Friday, September 23, 2011
NYC Reduces GHG Emissions by Almost Five Percent in One Year
In conjunction with Climate Week NYC Mayor Michael Bloomberg announced that NYC was well on its way to meeting the commitments of the four-year-old PLaNYC.
Mayor Bloomberg said that, “We cut City government’s greenhouse gas emissions 4.6 percent during the 12 months ending June 30th, compared to the previous fiscal year. That keeps us on course to hitting our 2017 goal."
That 2017 goal as defined in PlanNYC is a carbon footprint reduction of 30 percent by 2017 against a 2005 baseline. Overall, the City seeks to reduce its total GHG emissions by more than 30 percent by 2030 using the same 2005 baseline.
“With the stakes as high as they are, just doing nothing is no option," stated Mayor Bloomberg in highlighting the efforts of New York City to date and the targets yet to be achieved.
To achieve these objectives the City has relamped more than 250 000 traffic signals and street lights with low wattage lighting and LED alternatives. The lighting changes alone have resulted in a 25 percent reduction in energy consumption. Methane emissions at wastewater treatment plants have been reduced by 15 percent through capture initiatives.

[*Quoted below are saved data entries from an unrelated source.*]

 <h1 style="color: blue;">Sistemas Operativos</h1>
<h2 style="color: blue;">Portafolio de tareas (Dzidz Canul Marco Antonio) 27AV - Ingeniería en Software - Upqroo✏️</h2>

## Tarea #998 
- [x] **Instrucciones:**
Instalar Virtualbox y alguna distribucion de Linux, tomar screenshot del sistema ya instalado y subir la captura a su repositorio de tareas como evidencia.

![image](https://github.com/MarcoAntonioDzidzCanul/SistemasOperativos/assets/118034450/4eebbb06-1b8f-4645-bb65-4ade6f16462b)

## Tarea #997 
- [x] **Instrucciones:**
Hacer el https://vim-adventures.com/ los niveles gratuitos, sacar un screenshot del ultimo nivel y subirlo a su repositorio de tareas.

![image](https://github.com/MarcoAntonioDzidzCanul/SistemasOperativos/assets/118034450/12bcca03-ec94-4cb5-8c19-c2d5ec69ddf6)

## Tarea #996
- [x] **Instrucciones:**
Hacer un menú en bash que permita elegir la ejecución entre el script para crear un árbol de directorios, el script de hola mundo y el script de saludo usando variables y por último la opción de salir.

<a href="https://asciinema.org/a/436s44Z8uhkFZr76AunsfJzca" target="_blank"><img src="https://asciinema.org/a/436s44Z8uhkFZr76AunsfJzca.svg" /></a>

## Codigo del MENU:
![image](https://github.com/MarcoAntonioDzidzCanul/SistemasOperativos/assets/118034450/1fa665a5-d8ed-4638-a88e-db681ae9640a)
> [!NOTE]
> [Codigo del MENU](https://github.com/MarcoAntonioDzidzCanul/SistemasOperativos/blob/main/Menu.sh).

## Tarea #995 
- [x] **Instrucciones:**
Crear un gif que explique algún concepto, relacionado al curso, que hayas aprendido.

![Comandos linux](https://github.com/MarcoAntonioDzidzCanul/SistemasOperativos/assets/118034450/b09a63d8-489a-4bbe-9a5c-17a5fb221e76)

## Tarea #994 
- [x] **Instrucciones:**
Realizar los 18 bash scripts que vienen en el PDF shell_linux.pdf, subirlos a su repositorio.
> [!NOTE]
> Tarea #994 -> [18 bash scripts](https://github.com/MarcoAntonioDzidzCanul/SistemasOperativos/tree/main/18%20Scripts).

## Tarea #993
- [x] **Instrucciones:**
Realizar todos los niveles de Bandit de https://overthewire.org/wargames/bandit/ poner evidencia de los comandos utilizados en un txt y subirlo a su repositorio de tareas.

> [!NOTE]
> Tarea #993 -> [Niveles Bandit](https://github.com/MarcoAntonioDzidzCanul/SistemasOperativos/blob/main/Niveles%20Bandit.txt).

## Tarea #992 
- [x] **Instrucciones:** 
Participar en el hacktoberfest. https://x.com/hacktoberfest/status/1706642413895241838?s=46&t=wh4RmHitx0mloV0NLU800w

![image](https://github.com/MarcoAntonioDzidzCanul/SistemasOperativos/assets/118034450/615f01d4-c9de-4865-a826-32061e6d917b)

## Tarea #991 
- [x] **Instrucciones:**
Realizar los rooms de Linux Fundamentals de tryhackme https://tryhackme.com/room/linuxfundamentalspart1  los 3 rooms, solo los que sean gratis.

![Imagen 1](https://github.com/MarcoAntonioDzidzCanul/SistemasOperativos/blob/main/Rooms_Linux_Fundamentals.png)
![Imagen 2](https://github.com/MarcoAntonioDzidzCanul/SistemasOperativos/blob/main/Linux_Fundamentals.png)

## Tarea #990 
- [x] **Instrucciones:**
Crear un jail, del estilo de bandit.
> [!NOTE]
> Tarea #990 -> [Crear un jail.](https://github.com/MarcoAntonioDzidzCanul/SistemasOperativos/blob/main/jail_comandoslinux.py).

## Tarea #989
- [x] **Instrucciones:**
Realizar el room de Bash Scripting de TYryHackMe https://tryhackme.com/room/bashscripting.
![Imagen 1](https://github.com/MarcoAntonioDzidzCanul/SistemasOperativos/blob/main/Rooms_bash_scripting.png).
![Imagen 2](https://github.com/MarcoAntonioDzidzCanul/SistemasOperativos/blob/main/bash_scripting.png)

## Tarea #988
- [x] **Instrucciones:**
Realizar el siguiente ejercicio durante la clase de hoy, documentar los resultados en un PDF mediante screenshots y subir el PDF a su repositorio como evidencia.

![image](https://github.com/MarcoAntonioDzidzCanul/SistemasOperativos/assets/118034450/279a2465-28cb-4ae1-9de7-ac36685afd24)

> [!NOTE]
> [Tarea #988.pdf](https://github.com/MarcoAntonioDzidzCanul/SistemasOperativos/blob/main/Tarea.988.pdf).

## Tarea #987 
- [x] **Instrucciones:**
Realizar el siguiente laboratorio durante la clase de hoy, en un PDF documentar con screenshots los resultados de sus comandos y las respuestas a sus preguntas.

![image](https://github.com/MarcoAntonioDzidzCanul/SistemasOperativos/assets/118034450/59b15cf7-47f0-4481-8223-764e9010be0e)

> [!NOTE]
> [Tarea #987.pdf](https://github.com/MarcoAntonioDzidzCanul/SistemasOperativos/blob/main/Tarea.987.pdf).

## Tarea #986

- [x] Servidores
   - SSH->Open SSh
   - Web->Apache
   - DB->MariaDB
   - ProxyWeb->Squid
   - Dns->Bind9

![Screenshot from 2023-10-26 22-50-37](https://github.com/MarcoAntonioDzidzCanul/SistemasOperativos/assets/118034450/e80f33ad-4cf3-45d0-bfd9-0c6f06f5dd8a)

If New York City looks a little greener it could be due to the near half million trees planted that suck up and store CO2. The City expects to plant another half million trees to meet its PlaNYC target of one million
newly planted trees in New York City.
The PlaNYC Inventory of New York City Greenhouse Gas Emissions September 2011 update also notes that citywide GHG emissions were 1.1 percent lower in 2010 from 2009 due to energy efficiency efforts in electric use, steam generation and cleaner, imported hydro-electric energy.
“We’ve also passed a landmark ‘green buildings’ law that will cut energy costs and create up to 17,000 new jobs for New Yorkers," Bloomberg added with regards to the 2009 Greener, Greater Buildings Plan that is one of the most comprehensive environmental plans in the country.
The legislation also closed a loophole that had developers and building owners skirting around energy efficiency components to their buildings and plans. Due to its footprint New York City buildings account for approximately three-quarters of greenhouse gas emissions.
The Plan states that, "By focusing primarily on 16,000 of the city's largest properties, which constitute roughly half of citywide square footage and 45 percent of citywide greenhouse gas emissions, the Greener Greater Buildings Plan will result in an emissions reduction of almost five percent. It will also reduce citywide energy costs by $700 million annually by 2030."